Why is there no precipitation in the Alps?

Why is there no precipitation in the Alps?

November usually brings a lot of precipitation to the Alps. Especially the Southern Alps usually get the base the remainder of the season. Now it’s been dry in the Alps for more than two weeks. But why?

High pressure is dominating

Precipitation is necessary for snowfall and exactly that is lacking when a high pressure area is dominating the Alps. Storms never reach the Alps, becasue they have to follow the path that is indicated with the orange arrow below.

Storms stay at a distance
Storms stay at a distance

That high pressure area is changing a little bit every day, but that mainly takes place at the edges of the high pressure area. Because the core of the high pressure remains located in the same spot above the Alps, they don’t notice a thing about the changes at the edges. They’re looking at blue skies in the Alps for days.

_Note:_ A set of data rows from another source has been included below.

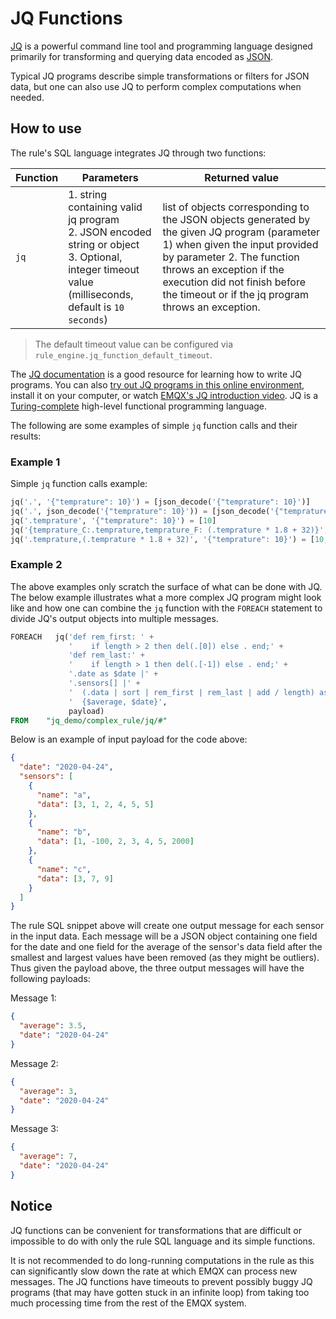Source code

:# JQ Functions

[JQ](https://stedolan.github.io/jq/) is a powerful command line tool and
programming language designed primarily for transforming and querying data
encoded as [JSON](https://www.json.org/json-en.html).

Typical JQ programs describe simple transformations or filters for JSON data, but one can also use JQ to perform complex computations when needed.

## How to use

The rule's SQL language integrates JQ through two functions:

| Function | Parameters                                                                                                     | Returned value                                                                                                                                                                                                                                                                |
| -------- | -------------------------------------------------------------------------------------------------------------- | ----------------------------------------------------------------------------------------------------------------------------------------------------------------------------------------------------------------------------------------------------------------------------- |
| `jq`     | 1. string containing valid jq program<br/> 2. JSON encoded string or object <br/>3. Optional, integer timeout value (milliseconds, default is `10 seconds`) | list of objects corresponding to the JSON objects generated by the given JQ program (parameter 1) when given the input provided by parameter 2. The function throws an exception if the execution did not finish before the timeout or if the jq program throws an exception. |

> The default timeout value can be configured via `rule_engine.jq_function_default_timeout`.

The [JQ documentation](https://stedolan.github.io/jq/manual/) is a good
resource for learning how to write JQ programs. You can also
[try out JQ programs in this online environment](https://jqplay.org/), install it on your
computer, or watch [EMQX's JQ introduction video](https://www.youtube.com/watch?v=_GwF8zvhNcQ). JQ is a
[Turing-complete](https://en.wikipedia.org/wiki/Turing_completeness) high-level
functional programming language.

The following are some examples of simple `jq` function calls
and their results:

### Example 1

Simple `jq` function calls example:

```SQL
jq('.', '{"temprature": 10}') = [json_decode('{"temprature": 10}')]
jq('.', json_decode('{"temprature": 10}')) = [json_decode('{"temprature": 10}')]
jq('.temprature', '{"temprature": 10}') = [10]
jq('{temprature_C:.temprature,temprature_F: (.temprature * 1.8 + 32)}', '{"temprature": 10}') = [json_decode('{"temprature_C": 10, "temprature_F": 50}')]
jq('.temprature,(.temprature * 1.8 + 32)', '{"temprature": 10}') = [10, 50]
```

### Example 2

The above examples only scratch the surface of what can be done with JQ. The
below example illustrates what a more complex JQ program might look like and
how one can combine the `jq` function with the `FOREACH` statement to divide
JQ's output objects into multiple messages.

```sql
FOREACH   jq('def rem_first: ' +
             '    if length > 2 then del(.[0]) else . end;' +
             'def rem_last:' +
             '    if length > 1 then del(.[-1]) else . end;' +
             '.date as $date |' +
             '.sensors[] |' +
             '  (.data | sort | rem_first | rem_last | add / length) as $average |' +
             '  {$average, $date}',
             payload)
FROM    "jq_demo/complex_rule/jq/#"
```

Below is an example of input payload for the code above:

```json
{
  "date": "2020-04-24",
  "sensors": [
    {
      "name": "a",
      "data": [3, 1, 2, 4, 5, 5]
    },
    {
      "name": "b",
      "data": [1, -100, 2, 3, 4, 5, 2000]
    },
    {
      "name": "c",
      "data": [3, 7, 9]
    }
  ]
}
```

The rule SQL snippet above will create one output message for each
sensor in the input data. Each message will be a JSON object containing
one field for the date and one field for the average of the sensor's data field
after the smallest and largest values have been removed (as they might be
outliers). Thus given the payload above, the three output messages will have
the following payloads:

Message 1:

```json
{
  "average": 3.5,
  "date": "2020-04-24"
}
```

Message 2:

```json
{
  "average": 3,
  "date": "2020-04-24"
}
```

Message 3:

```json
{
  "average": 7,
  "date": "2020-04-24"
}
```

## Notice

JQ functions can be convenient for transformations that are
difficult or impossible to do with only the rule SQL language and its
simple functions.

It is not recommended to do long-running computations in the rule as this can significantly slow
down the rate at which EMQX can process new messages. The JQ functions have
timeouts to prevent possibly buggy JQ programs (that may have gotten stuck in
an infinite loop) from taking too much processing time from the rest of the
EMQX system.
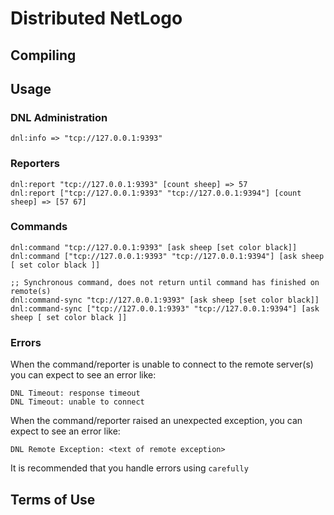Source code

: # Distributed NetLogo

## Compiling

## Usage


### DNL Administration
```
dnl:info => "tcp://127.0.0.1:9393"
```

### Reporters
```
dnl:report "tcp://127.0.0.1:9393" [count sheep] => 57
dnl:report ["tcp://127.0.0.1:9393" "tcp://127.0.0.1:9394"] [count sheep] => [57 67]
```

### Commands
```
dnl:command "tcp://127.0.0.1:9393" [ask sheep [set color black]]
dnl:command ["tcp://127.0.0.1:9393" "tcp://127.0.0.1:9394"] [ask sheep [ set color black ]]
```

```
;; Synchronous command, does not return until command has finished on remote(s)
dnl:command-sync "tcp://127.0.0.1:9393" [ask sheep [set color black]]
dnl:command-sync ["tcp://127.0.0.1:9393" "tcp://127.0.0.1:9394"] [ask sheep [ set color black ]]
```

### Errors

When the command/reporter is unable to connect to the remote server(s) you can expect to see an error like:

```
DNL Timeout: response timeout
DNL Timeout: unable to connect
```

When the command/reporter raised an unexpected exception, you can expect to see an error like:

```
DNL Remote Exception: <text of remote exception>
```

It is recommended that you handle errors using `carefully`

## Terms of Use
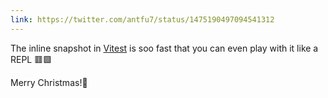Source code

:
 ```yaml
---
link: https://twitter.com/antfu7/status/1475190497094541312
---
```


The inline snapshot in [<span i-logos-vitest /> Vitest](https://github.com/vitest-dev/vitest) is soo fast that you can even play with it like a REPL 🟥🟩

Merry Christmas!🎄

You can also spot that orange arrow almost identical as the one above on the the map below. The orange line is the jetstream, that functions as a highway for storm depressions. If the jet stream isn’t situated above the Alps, chances for freshies diminish rapidly.

The jet stream
The jet stream

But it is also relatively warm in the Alps

The jet stream separates cold air from the north from warm subtropical air from the south. If the jet stream is located north of the Alps (as it was in the last two weeks), it is relatively warm in the Alps. If it is located south of the Alps, as in the map below, it is colder. Thus, the heat is the result of a jet stream which is located too far north, the fact that there is no precipitation is the result of the dominant high pressure.

The jet stream is the green river
The jet stream is the green river

But why does it take so long?

That’s a good question. Such high pressure blockages, in which a high-pressure area stays at the same location for a long time and forces storm depressions to follow a detour, are still largely a mystery to meteorologists. Both the occurrence and the eventual disappearance of it prove to be very difficult to predict for the different weather models. Fortunately, there is one certainty. Eventually they make way for the storms. It will snow eventually. And the even better news is that an increasing number of parameters calculate the end of the drought.